Directions →
Find how many lines in the material below hold the word "compose". Reply with that figure alone.
Material for the task: Begin
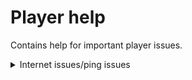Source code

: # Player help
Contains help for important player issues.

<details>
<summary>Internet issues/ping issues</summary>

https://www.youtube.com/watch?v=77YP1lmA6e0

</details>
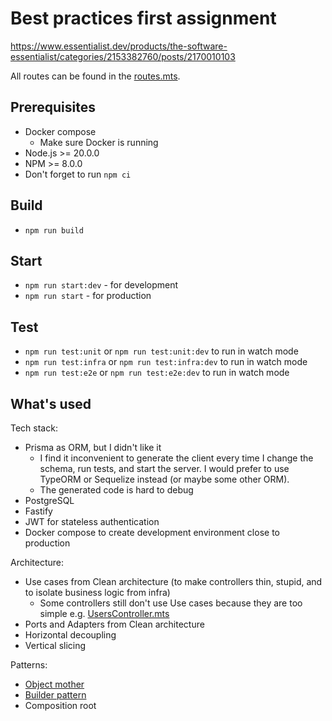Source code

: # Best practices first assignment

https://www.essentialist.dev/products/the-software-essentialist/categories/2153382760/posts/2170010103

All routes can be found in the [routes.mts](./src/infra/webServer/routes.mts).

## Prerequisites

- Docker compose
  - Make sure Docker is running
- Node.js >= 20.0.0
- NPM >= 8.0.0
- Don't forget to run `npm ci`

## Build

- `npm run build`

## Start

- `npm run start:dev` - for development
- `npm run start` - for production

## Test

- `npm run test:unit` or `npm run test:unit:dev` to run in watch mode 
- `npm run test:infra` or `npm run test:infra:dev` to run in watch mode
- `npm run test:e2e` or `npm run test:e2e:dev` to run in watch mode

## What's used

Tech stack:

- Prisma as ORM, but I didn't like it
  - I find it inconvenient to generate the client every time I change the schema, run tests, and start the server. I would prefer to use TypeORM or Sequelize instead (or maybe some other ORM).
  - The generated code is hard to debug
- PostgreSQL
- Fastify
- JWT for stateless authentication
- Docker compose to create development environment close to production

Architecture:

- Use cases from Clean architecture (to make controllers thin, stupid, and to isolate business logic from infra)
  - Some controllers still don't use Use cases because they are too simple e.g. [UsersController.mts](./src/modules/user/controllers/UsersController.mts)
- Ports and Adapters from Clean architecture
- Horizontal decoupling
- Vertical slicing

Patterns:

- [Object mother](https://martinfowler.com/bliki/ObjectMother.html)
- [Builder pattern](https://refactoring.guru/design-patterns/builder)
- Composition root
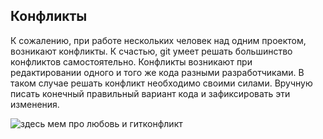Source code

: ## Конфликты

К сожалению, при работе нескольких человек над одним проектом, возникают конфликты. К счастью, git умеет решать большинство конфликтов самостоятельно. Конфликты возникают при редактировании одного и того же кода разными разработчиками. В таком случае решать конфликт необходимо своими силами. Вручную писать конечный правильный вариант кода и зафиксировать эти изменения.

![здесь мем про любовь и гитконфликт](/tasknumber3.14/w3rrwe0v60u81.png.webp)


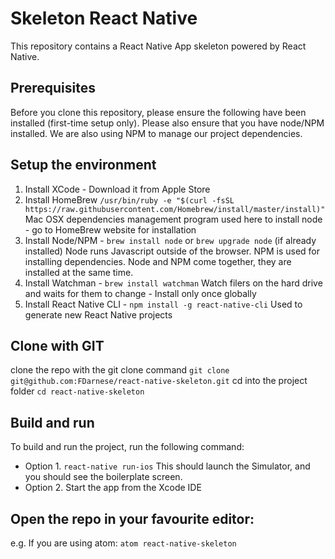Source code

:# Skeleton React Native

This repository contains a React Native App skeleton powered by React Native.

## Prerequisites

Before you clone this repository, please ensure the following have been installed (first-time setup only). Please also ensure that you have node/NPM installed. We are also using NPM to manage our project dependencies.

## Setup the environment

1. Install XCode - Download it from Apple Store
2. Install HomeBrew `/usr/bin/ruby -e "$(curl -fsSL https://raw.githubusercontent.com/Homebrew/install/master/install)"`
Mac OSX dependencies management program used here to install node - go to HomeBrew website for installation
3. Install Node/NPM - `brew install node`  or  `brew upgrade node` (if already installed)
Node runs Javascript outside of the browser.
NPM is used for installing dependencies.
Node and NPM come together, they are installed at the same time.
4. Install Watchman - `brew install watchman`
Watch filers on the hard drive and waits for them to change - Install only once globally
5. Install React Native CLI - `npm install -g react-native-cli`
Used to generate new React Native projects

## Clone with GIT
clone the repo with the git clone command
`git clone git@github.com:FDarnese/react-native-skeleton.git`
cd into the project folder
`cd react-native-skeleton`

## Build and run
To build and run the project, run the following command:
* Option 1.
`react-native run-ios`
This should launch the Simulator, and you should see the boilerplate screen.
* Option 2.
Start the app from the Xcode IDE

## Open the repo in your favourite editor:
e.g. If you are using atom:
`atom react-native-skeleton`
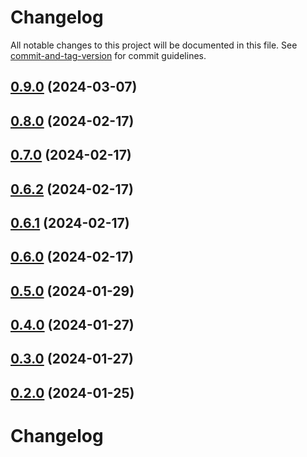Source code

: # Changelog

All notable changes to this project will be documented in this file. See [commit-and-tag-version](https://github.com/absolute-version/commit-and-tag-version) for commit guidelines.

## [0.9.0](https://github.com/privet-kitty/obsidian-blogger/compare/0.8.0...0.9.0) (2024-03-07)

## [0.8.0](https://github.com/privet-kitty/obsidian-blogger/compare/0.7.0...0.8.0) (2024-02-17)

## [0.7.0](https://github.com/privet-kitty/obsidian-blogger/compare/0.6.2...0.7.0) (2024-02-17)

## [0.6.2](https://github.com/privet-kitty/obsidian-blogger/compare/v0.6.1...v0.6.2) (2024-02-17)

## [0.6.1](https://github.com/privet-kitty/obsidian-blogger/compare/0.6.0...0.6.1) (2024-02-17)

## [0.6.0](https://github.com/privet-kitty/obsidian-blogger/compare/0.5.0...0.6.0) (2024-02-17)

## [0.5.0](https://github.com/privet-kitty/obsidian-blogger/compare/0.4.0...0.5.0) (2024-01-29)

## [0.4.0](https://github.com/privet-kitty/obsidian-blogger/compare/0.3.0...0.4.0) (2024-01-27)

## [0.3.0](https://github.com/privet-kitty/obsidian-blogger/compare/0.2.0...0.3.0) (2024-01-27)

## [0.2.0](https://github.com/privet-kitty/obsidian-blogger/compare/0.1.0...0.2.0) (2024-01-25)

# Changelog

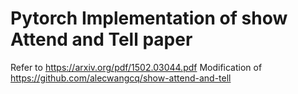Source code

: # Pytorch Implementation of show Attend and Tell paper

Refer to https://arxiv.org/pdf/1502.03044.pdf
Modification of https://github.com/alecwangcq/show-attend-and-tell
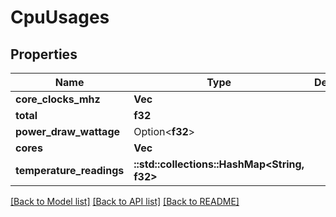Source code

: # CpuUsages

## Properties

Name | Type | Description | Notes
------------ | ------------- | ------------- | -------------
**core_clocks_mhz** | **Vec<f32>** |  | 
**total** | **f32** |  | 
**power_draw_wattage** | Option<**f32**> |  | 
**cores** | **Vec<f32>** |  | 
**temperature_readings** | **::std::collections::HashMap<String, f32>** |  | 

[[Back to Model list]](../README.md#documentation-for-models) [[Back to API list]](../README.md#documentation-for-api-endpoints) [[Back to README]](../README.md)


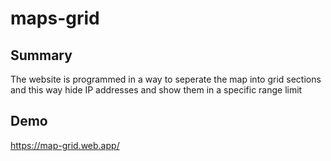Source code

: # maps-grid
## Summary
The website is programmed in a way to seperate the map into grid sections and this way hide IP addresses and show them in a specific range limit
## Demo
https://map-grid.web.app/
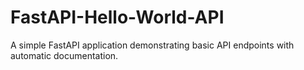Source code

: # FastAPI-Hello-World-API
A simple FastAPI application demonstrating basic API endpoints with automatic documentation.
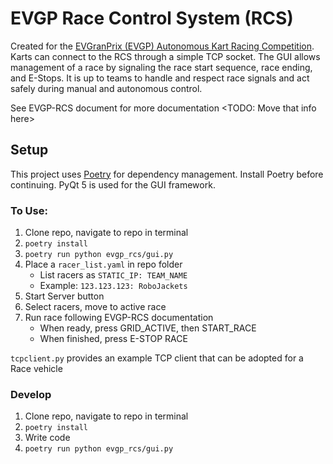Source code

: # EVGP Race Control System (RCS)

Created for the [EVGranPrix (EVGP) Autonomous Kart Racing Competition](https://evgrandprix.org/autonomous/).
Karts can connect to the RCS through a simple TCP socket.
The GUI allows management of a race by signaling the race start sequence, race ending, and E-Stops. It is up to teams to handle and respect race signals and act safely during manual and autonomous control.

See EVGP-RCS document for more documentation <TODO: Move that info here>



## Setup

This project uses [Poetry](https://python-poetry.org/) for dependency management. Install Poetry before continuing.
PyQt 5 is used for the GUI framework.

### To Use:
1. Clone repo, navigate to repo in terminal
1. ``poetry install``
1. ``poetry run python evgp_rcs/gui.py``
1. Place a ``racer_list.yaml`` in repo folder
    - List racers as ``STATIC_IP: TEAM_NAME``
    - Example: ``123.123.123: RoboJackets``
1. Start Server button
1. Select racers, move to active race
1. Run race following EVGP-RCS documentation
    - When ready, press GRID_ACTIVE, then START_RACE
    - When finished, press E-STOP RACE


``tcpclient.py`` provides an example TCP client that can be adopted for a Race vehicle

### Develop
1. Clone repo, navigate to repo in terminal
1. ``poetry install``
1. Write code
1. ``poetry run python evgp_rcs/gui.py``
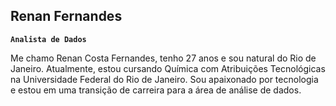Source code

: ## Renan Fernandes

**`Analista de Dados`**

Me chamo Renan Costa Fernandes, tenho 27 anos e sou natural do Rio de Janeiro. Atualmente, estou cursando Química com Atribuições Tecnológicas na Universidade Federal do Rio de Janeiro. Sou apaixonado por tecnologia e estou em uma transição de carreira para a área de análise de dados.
Material for the task: End
Your solution →
2